> Work required
For the entries below, the result should be an exact transcription of the lines from the one with "Tamil Nadu, India" up to and including the one with "choosing, and we", and only those.

> Data records
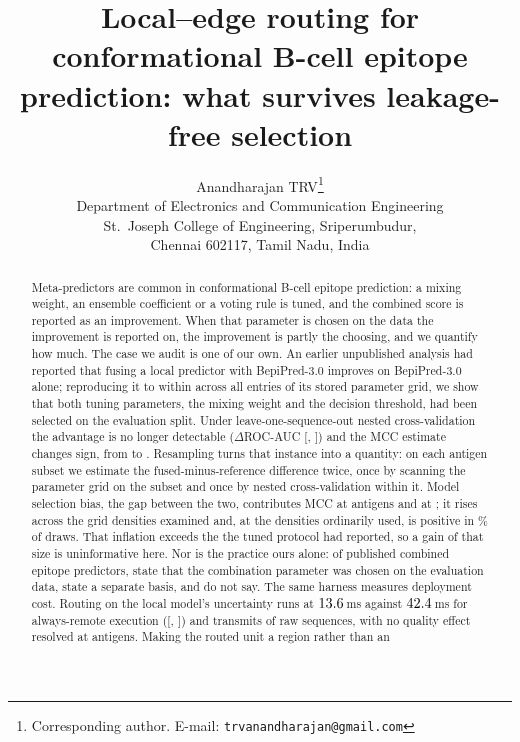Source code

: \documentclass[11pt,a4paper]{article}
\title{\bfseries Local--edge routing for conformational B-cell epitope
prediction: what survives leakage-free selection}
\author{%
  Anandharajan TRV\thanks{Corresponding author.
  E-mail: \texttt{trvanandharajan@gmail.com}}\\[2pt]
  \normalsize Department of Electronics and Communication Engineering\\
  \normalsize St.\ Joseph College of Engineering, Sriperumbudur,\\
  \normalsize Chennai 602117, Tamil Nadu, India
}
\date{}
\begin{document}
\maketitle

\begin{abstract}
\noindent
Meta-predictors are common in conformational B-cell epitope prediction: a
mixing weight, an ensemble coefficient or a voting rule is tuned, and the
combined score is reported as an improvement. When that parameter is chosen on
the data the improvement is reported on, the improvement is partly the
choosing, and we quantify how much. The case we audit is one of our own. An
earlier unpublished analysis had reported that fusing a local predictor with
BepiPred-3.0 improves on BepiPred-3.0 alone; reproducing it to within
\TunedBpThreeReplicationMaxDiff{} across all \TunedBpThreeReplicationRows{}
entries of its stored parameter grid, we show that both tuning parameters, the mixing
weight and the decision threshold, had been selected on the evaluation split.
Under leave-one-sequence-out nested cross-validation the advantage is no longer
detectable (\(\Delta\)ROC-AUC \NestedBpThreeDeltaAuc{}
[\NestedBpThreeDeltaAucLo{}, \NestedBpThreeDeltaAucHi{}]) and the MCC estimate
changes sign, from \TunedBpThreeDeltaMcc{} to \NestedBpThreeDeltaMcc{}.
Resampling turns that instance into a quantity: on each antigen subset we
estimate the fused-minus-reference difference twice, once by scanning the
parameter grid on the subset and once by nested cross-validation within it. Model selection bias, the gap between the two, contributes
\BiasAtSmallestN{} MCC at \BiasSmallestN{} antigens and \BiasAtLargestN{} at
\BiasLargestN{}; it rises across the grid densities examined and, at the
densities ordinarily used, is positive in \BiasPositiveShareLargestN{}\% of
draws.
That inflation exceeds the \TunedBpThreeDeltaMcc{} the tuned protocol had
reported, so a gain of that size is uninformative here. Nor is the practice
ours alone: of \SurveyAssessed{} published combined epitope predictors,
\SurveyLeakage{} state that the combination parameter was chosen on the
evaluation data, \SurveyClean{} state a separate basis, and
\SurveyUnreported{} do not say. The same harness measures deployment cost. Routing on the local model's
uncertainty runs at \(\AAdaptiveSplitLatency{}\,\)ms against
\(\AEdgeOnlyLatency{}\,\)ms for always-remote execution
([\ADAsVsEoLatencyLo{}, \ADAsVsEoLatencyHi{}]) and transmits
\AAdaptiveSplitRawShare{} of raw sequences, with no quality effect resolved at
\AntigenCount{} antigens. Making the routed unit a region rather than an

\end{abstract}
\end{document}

---

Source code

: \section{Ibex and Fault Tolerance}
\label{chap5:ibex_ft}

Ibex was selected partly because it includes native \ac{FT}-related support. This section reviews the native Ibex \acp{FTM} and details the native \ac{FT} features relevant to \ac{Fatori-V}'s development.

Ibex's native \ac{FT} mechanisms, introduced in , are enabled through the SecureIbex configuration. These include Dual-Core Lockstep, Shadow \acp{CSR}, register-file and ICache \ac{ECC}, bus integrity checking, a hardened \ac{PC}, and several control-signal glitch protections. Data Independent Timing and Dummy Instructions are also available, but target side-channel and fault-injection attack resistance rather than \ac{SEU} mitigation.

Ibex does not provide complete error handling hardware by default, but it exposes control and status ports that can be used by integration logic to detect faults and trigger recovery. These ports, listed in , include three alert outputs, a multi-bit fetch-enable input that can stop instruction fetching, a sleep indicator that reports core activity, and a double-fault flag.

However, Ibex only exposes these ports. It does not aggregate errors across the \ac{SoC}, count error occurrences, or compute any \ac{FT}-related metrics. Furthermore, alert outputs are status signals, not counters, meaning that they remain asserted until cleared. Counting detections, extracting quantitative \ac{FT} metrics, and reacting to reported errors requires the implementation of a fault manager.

> Task result
  \normalsize Chennai 602117, Tamil Nadu, India
}
\date{}
\begin{document}
\maketitle

\begin{abstract}
\noindent
Meta-predictors are common in conformational B-cell epitope prediction: a
mixing weight, an ensemble coefficient or a voting rule is tuned, and the
combined score is reported as an improvement. When that parameter is chosen on
the data the improvement is reported on, the improvement is partly the
choosing, and we quantify how much. The case we audit is one of our own. An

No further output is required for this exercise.